自分を見失う理由

 たとえば写真の売り込みなどにおいて、「日本の雑誌用にデジカメで森の写真を撮っていますので、見ていただけますか」などと言ってくる人がいる。

 「日本の雑誌用というのは、どういうことですか?」と聞くと、「日本の雑誌の編集部に売り込みをすると、フィルムだと見てもらえず、今はみんなデジカメデータを要求するので、それで撮っているのです」と答える。

 「?!」 

 それに対して、私は、「風の旅人をご覧いただいていれば分かると思いますが、写真を見開きで大きく掲載する構成が多く、ディティールの再現性や滑らかさや立体感は、まだフィルムの方が優れているので、デジカメ写真はこれまであまり使ったことがありません」と答えると、「そうですか、自分は、35mmのポジや4×5のポジでもずっと写真を撮っていて、フィルムで撮った後に、同じ場所と画角で雑誌への売り込み用に、デジカメでも押さえています。だから実はフィルムがメインなんです。ならばフィルムで見てもらえますか」と言う。

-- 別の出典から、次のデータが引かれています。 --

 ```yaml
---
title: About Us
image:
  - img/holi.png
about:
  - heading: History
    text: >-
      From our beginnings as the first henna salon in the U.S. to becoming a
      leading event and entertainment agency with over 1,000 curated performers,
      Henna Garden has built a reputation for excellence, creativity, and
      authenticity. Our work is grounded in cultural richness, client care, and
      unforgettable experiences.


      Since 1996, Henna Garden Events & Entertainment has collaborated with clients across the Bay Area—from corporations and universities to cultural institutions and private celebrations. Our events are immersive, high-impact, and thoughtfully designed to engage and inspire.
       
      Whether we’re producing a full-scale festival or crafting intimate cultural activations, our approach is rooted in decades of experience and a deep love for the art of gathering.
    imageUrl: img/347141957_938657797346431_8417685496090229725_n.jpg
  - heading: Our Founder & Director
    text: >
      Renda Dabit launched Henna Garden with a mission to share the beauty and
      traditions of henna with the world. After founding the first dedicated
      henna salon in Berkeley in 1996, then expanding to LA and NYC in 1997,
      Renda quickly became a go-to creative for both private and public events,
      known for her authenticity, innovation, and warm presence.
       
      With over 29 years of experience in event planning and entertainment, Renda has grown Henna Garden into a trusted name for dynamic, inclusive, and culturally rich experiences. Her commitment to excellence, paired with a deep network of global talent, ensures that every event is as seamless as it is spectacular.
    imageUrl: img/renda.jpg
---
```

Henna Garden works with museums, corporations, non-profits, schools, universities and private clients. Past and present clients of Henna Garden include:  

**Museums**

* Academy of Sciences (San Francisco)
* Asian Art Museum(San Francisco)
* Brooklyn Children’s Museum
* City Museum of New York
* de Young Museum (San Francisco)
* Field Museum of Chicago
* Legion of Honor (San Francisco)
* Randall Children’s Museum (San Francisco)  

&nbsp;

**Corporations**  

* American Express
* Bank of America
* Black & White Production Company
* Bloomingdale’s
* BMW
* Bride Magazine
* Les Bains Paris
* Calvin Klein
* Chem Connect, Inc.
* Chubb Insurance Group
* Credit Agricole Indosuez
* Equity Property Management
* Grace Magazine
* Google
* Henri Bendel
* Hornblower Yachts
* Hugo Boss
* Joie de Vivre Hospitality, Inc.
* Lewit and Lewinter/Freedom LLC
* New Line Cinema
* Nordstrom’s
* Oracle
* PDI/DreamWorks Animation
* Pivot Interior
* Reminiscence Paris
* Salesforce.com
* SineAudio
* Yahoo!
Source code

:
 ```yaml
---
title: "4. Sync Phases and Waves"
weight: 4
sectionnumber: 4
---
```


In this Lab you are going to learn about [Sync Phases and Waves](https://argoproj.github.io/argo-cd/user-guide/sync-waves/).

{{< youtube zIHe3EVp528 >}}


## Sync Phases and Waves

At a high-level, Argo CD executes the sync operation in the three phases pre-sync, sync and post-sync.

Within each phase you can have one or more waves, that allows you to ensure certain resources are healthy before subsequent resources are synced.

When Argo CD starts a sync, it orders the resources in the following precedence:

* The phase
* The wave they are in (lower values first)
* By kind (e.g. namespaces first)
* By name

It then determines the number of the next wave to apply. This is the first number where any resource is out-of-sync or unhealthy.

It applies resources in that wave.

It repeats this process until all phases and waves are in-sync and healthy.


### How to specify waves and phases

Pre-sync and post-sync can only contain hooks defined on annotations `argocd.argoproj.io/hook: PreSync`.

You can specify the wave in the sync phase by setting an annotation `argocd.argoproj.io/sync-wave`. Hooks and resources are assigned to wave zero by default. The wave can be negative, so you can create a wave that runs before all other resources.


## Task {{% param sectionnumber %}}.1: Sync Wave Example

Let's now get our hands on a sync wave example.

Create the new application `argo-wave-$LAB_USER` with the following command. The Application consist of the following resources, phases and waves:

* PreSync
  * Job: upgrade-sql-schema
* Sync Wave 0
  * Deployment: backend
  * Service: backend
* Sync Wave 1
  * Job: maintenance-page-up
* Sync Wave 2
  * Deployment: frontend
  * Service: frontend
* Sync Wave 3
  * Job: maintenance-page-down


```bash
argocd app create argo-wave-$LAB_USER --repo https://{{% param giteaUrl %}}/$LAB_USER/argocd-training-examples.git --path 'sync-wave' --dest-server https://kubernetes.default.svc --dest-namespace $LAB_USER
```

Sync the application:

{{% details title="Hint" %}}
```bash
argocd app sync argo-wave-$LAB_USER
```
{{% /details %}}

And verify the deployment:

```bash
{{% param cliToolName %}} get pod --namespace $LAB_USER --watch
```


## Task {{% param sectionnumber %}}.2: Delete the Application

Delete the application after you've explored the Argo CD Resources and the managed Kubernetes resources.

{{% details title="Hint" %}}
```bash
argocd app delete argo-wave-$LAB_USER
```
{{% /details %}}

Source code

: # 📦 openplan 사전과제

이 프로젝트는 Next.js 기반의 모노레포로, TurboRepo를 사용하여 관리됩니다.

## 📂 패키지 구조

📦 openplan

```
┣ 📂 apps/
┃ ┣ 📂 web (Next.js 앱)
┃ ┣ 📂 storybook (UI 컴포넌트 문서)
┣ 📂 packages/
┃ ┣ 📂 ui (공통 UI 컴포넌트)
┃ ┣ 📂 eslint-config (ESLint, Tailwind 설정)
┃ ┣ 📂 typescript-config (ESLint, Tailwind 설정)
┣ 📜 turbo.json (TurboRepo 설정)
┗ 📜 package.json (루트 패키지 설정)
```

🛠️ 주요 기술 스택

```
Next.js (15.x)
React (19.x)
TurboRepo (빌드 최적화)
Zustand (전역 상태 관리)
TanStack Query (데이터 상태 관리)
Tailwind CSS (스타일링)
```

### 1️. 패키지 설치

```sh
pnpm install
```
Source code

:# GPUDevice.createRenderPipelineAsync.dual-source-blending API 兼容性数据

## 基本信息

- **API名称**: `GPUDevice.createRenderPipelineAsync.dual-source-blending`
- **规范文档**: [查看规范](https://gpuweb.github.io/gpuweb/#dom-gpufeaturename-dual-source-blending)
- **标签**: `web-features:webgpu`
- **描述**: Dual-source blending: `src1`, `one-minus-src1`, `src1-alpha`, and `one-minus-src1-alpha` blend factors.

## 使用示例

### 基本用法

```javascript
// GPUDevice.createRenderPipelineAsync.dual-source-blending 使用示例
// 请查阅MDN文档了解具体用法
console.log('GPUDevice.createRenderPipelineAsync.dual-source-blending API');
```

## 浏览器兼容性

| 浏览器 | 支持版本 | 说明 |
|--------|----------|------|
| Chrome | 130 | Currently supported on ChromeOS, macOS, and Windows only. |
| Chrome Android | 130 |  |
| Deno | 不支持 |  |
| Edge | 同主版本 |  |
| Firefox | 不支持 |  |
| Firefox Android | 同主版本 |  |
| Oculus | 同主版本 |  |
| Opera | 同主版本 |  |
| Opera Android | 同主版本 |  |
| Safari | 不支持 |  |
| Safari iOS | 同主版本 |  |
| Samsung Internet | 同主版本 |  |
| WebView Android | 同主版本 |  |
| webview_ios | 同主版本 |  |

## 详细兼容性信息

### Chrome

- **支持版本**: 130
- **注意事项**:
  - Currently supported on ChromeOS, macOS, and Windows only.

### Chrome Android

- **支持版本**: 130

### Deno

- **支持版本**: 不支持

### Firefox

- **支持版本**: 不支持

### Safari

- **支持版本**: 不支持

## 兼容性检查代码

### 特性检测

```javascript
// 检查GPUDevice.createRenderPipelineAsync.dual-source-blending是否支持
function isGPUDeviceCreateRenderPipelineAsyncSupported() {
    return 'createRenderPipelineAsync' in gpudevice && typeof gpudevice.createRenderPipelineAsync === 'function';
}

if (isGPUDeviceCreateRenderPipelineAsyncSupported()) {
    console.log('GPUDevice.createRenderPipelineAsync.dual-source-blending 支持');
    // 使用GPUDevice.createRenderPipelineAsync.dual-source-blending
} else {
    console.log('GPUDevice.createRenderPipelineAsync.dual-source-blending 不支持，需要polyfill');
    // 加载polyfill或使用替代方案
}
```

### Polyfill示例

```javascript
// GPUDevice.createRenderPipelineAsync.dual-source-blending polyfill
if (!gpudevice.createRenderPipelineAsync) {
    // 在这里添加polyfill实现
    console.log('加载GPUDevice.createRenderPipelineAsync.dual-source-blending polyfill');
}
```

 こういうやり取りをすると、私は返事に困る。なにゆえに自分が一番自信のあるもので勝負しようとしないのか、理解できないのだ。もし「風の旅人」に掲載されている写真をしっかりと見ていれば、自分が一番自信のある写真でも、それらに太刀打ちできない可能性は高い。かりに、その人の方が実力が上だとしても、数ページにわたる組み写真で大きく掲載されるのであれば、とりあえず押さえで撮っているデジカメよりも、自分がメインにしているフィルムで、自分の力を正当に評価してもらいたいと思うのが自然ではないだろうか。

 ということを私が言うと、「日本の雑誌社の人が、そうだから・・・」などと反論する。日本の雑誌社の人という中に、全てを当てはめて一つのイメージを作りあげ、そのイメージに対応するための措置を取ろうとしている。

 おおよそだいたいのところは、そういう措置の方がうまくいくのだろう。だから、そうしているのだろう。だけど、私は、「日本の雑誌社の人」というカテゴリーの中で仕事をしているのではない。

 そういうことを見極めずに、型通りの方法でアプローチすること。確率論として、その方がうまくいくのかもしれないが、「けっきょく自分は何のために写真を撮っているのか」という部分が、そうしているうちに骨抜きになっていってしまうのではないか。

 相手に合わせるということも時には必要だろうが、大事な局面で判断し決断する時に、そういうスタンスをとってしまうと、何のための判断と決断なのかわからなくなってしまう。

 「現実がこうだから・・・」とか「社会がこういうものだから・・」という言い訳も同じだろう。現実が完全にそうなっているわけではなく、そのような傾向が強いということにすぎない。その傾向を決定的なものにしていく力は、「現実がこうだから・・・」と言いながらそれに従属していく無数の人々のスタンスの積み重ねなのだと思う。

 現実は確かに厳しくて甘くはない。だから、自分が自信のあるもので勝負してもうまくいかない可能性は高い。だからといって、その厳しいとされる現実に迎合したもので勝負すれば、うまくいくというものではないだろう。

 うまくいくかいかないかは、二の次として、球を投げる場合は、まず相手を見て見極めることから始めなければならない。

 「日本の雑誌社の人」という傾向について、友人達と論じ合ったり、愚痴ったりするのは構わないのだが、自分の勝負球を投げる状況の時、”相手本人”ではなく”一般的傾向”に向かって投げてもしかたがないのではないかと思う。

 写真を撮る場合でも、対象そのものを撮るのではなく、自分のなかに擦り込まれた一般的傾向のなかに対象を置いて処理したものが多い。

 そういう対象への向き合い方は、相手を見失うと同時に、自分を見失ってしまっている。自己表現をしているつもりで、実のところ、一般的傾向の一部になっている自分を無自覚にさらけ出しているにすぎないのではないだろうか。